TASK TO CARRY OUT: The entries shown here must be retyped in full, with no pictures included.

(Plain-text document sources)

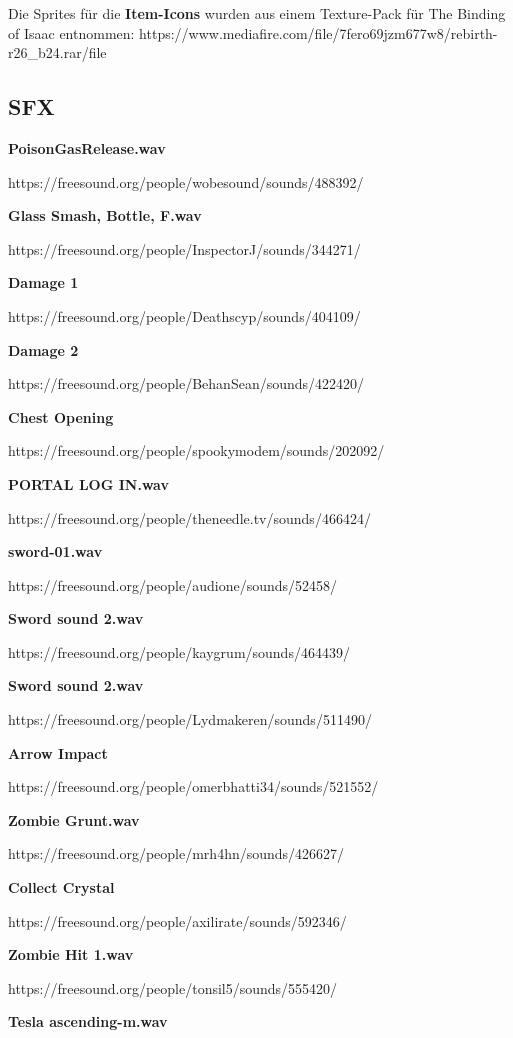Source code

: Die Sprites für die \textbf{Item-Icons} wurden aus einem Texture-Pack für The Binding of Isaac entnommen: https://www.mediafire.com/file/7fero69jzm677w8/rebirth-r26\_b24.rar/file

\subsection{SFX}

\textbf{PoisonGasRelease.wav}

https://freesound.org/people/wobesound/sounds/488392/

\textbf{Glass Smash, Bottle, F.wav}

https://freesound.org/people/InspectorJ/sounds/344271/

\textbf{Damage 1}

https://freesound.org/people/Deathscyp/sounds/404109/

\textbf{Damage 2}

https://freesound.org/people/BehanSean/sounds/422420/

\textbf{Chest Opening}

https://freesound.org/people/spookymodem/sounds/202092/

\textbf{PORTAL LOG IN.wav}

https://freesound.org/people/theneedle.tv/sounds/466424/

\textbf{sword-01.wav}

https://freesound.org/people/audione/sounds/52458/

\textbf{Sword sound 2.wav}

https://freesound.org/people/kaygrum/sounds/464439/

\textbf{Sword sound 2.wav}

https://freesound.org/people/Lydmakeren/sounds/511490/

\textbf{Arrow Impact}

https://freesound.org/people/omerbhatti34/sounds/521552/

\textbf{Zombie Grunt.wav}

https://freesound.org/people/mrh4hn/sounds/426627/

\textbf{Collect Crystal}

https://freesound.org/people/axilirate/sounds/592346/

\textbf{Zombie Hit 1.wav}

https://freesound.org/people/tonsil5/sounds/555420/

\textbf{Tesla ascending-m.wav}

EXERCISE SOLUTION:
Source code

: Die Sprites für die \textbf{Item-Icons} wurden aus einem Texture-Pack für The Binding of Isaac entnommen: https://www.mediafire.com/file/7fero69jzm677w8/rebirth-r26\_b24.rar/file

\subsection{SFX}

\textbf{PoisonGasRelease.wav}

https://freesound.org/people/wobesound/sounds/488392/

\textbf{Glass Smash, Bottle, F.wav}

https://freesound.org/people/InspectorJ/sounds/344271/

\textbf{Damage 1}

https://freesound.org/people/Deathscyp/sounds/404109/

\textbf{Damage 2}

https://freesound.org/people/BehanSean/sounds/422420/

\textbf{Chest Opening}

https://freesound.org/people/spookymodem/sounds/202092/

\textbf{PORTAL LOG IN.wav}

https://freesound.org/people/theneedle.tv/sounds/466424/

\textbf{sword-01.wav}

https://freesound.org/people/audione/sounds/52458/

\textbf{Sword sound 2.wav}

https://freesound.org/people/kaygrum/sounds/464439/

\textbf{Sword sound 2.wav}

https://freesound.org/people/Lydmakeren/sounds/511490/

\textbf{Arrow Impact}

https://freesound.org/people/omerbhatti34/sounds/521552/

\textbf{Zombie Grunt.wav}

https://freesound.org/people/mrh4hn/sounds/426627/

\textbf{Collect Crystal}

https://freesound.org/people/axilirate/sounds/592346/

\textbf{Zombie Hit 1.wav}

https://freesound.org/people/tonsil5/sounds/555420/

\textbf{Tesla ascending-m.wav}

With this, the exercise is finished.